A case study of distributed storage systems: The Google File System
(SOSP 2003)
Notes partially borrowed from Robert Morris, 6.824.

Motivation for GFS (What problem it tries to solve)
  Google needs to store
    search indexes 
    all the HTML files on the web
    all the images on the web
    Map/reduce uses GFS for input/output
    ...

GFS Goal: 
  - create a shared file system
  - high aggregate performance (huge storage, huge throughput)
  - fault tolerant
    * w/ 1000 machines, ~3 will fail per day.


What's GFS' approach:
  - Supports a file system like API (but not POSIX)
  - A single master in charge of directory structure, mapping from a file to its chunks etc. 
  - 1000s chunk servers storing 64MB chunks.
  - 3X replication for chunks

How GFS works at a high level? 
  [draw picture]
  client read:
    send file name and offset to master
    master replies with chunk_handle + location (i.e. set of servers storing that chunk)
      clients cache that information for a little while
    read from nearest chunk server
  client write:
    ask master where to store, master returns chunk_handle + location.
    send writes to the 3 chunk servers.
    need to ask master again whenever crossing 64 MB

How does this overall approach achieve GFS' goal?
  - high performance: single master design is sufficient because of GFS' workloads:
	Files are huge:
	  Multi-terabyte data sets
	  Many of the files are large: 100MB~several GB
	Mostly large sequential reads/writes
  - Workload GFS is not good for?
    - tons of small file operations
    (git, compile large source tree)

What are devils of the details? (technical challenges)
  - Consistency (i.e. semantics)
  - Fault tolerance

What is consistency?
  A correctness condition (defines the set of legal outcomes of a system)
  There's many different models 
  <--------------------------> 
  weak                      strong
  The strongest model:
   - behave identically to an idealized system in which there is no failure and no replication.
   (read finished writes, reads are consistent with each other)
   - we'll formalize this in the next lecture.
 
  General models:
   - strong consistency is easy to use for application writers
   - weak consistency is simpler to implement, better in performance

"Ideal" consistency model
  A replicated files behaves like as a non-replicated file system
    picture: many clients on the same machine accessing files on a single disk
  If one application writes, later reads will observe that write
  What if two application concurrently write to the same file
    In file systems often undefined  --- file may have some mixed content
  What if two application concurrently write to the same directory
    One goes first, the other goes second

Sources of inconsistency
  Concurrency
  Machine failures
  Network partitions

The concurrency challenge:
---------------------
  draw picture of clients, 3 chunk servers
  Naive approach: 
  clients write to chunk servers in arbitary order
  
  Say client-A write 1, client-B write 2 concurrently. 
  What are "expected" results?
  all servers store 1 or all servers store 2.

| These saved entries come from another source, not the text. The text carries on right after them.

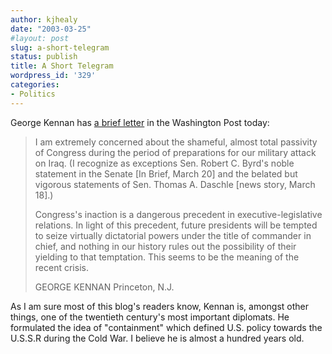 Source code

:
 ```yaml
---
author: kjhealy
date: "2003-03-25"
#layout: post
slug: a-short-telegram
status: publish
title: A Short Telegram
wordpress_id: '329'
categories:
- Politics
---
```


George Kennan has [a brief letter](http://www.washingtonpost.com/wp-dyn/articles/A21796-2003Mar24.html "Before, During and After the War (washingtonpost.com)") in the Washington Post today:

> I am extremely concerned about the shameful, almost total passivity of Congress during the period of preparations for our military attack on Iraq. (I recognize as exceptions Sen. Robert C. Byrd's noble statement in the Senate [In Brief, March 20] and the belated but vigorous statements of Sen. Thomas A. Daschle [news story, March 18].)
>
> Congress's inaction is a dangerous precedent in executive-legislative relations. In light of this precedent, future presidents will be tempted to seize virtually dictatorial powers under the title of commander in chief, and nothing in our history rules out the possibility of their yielding to that temptation. This seems to be the meaning of the recent crisis.
>
> GEORGE KENNAN
>  Princeton, N.J.

As I am sure most of this blog's readers know, Kennan is, amongst other things, one of the twentieth century's most important diplomats. He formulated the idea of "containment" which defined U.S. policy towards the U.S.S.R during the Cold War. I believe he is almost a hundred years old.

  Outcome of naive approach?
 
  Can this happen in GFS?

GFS' solution to achieving consistency under concurrency:
Primary/backup
  One of the replicas is the primary of the chunk (chosen by master)
  Primary determines orders operations
  Clients pushes chunk data to replicas
  Client sends write request to primary
    Primary assigns sequence number
    Primary applies change locally
    Primary forwards request to replicates
    Primary responds to client after receiving acks from all replicas

Wait, concurrent writes to the same file?
 - Random writes by multiple writers never occur in real workloads. 
   (They are quite meaningless for applications, even under the ideal model)
  0000111222222000
 - The practical concurrent write situation: Concurrent append
   e.g. multiple web server (crawler) appending to the same log file
   Not supported by regular file system API which only supports write at a particular offset.
   (hence, two conrrent writes will over-write each other's data)
   GFS provides atomic record append.

Another concurrency example:
  Say client-A write 1, client-B write 2 while client-C also reads concurrenty from two different replica servers
  What are "expected" results?
  client-C reads "1" then "2". "2" is stored at the end.
  client-C reads "2" then "1". "1" is stored at the end.
 
  can this happen in GFS?
  client-C reads "1" then "2". "1" is stored at the end.

  Yes. So GFS does not offer strong consistency.

  Fixes?
  All reads go to primary as well.

The Failure Challenge:
--------------------
  Append under failure:

  client sends r1 to three chunk servers: primary, backup-A, backup-B
  client makes append request at primary
  primary appends r1 locally at offset x
  primary notifies backup-A, backup-B to append at offset x.
  backup-A replies success. backup-B fails to reply.
  Client retries.
  sends r1...
  primary appends r1 at offset x+100
  succeeds...
   
  client reads offset x at backup-A, different from read at backup-B.


The Network Partition challenge:
(and the uncertainty of failure)
----------------------
  Example:
  Primary is temporarily partitioned from the rest of the network.
  Master promotes backup-A to be new primary.
  Network partition heals
  client-A sends write to old primary
  client-B sends write to new primary

  GFS's solution?
  Master grants leases to primary:
  A lease has a timeout of 60 seconds.
  Primary is only valid when its lease is valid.

Other challenges
----------------------------------
Concurrency at Master:
  - Much simpler because there's only one master
  - Master performs changes to metadata atomically (proper locking)
Master fault tolerance
  Single master
    stores metadata in memory:
    1. file/chunk namespace
    2. mapping from files to chunks
    3. chunk location
  What if the master crashes?
    - Log changes to metadata type 1. and 2. in a log
      log is replicated on several backups
      logs play a central role in many systems we will read about
    Chunk location is soft-state: recreated by asking chunk servers
 Some external monitoring service detects failure
    - if crashed master cannot be restarted, a new master is started.
    - Recovered or new master replays logged changes.
  How to avoid the two master situaton?

Overall consistency guranteeds of GFS
  - Strong consistency for directory operations
  - Weak consistency for chunk operations
    A failed mutation leaves chunks inconsistent
      The primary chunk server updated chunk
      But then failed and the replicas are out of date
    A client may read an not-up-to-date chunk
  Authors claims weak consistency is not a big problems for apps    
    Most file updates are append-only updates
      Application can use UID in append records to detect duplicates
    Application can use temporary files and atomic rename
    
Performance (Figure 3)
  What's the likely bottleneck of the system?
  Explain the theorical limit for reads, writes
    writes to different files lower than possible maximum
  concurrent appends to single file
    limited by the server that stores last chunk
    
Summary
  GFS: achieves scalable, high performance
  - simple design 
    single master + chunk servers
    works because of workloads are dominated by large read/write
    file-system-like API: 
    -simplicity (does not support all FS operations)
    -customization for its workload (atomic append)
  - Weak consistency 
    - leads to good performance + simple implementation.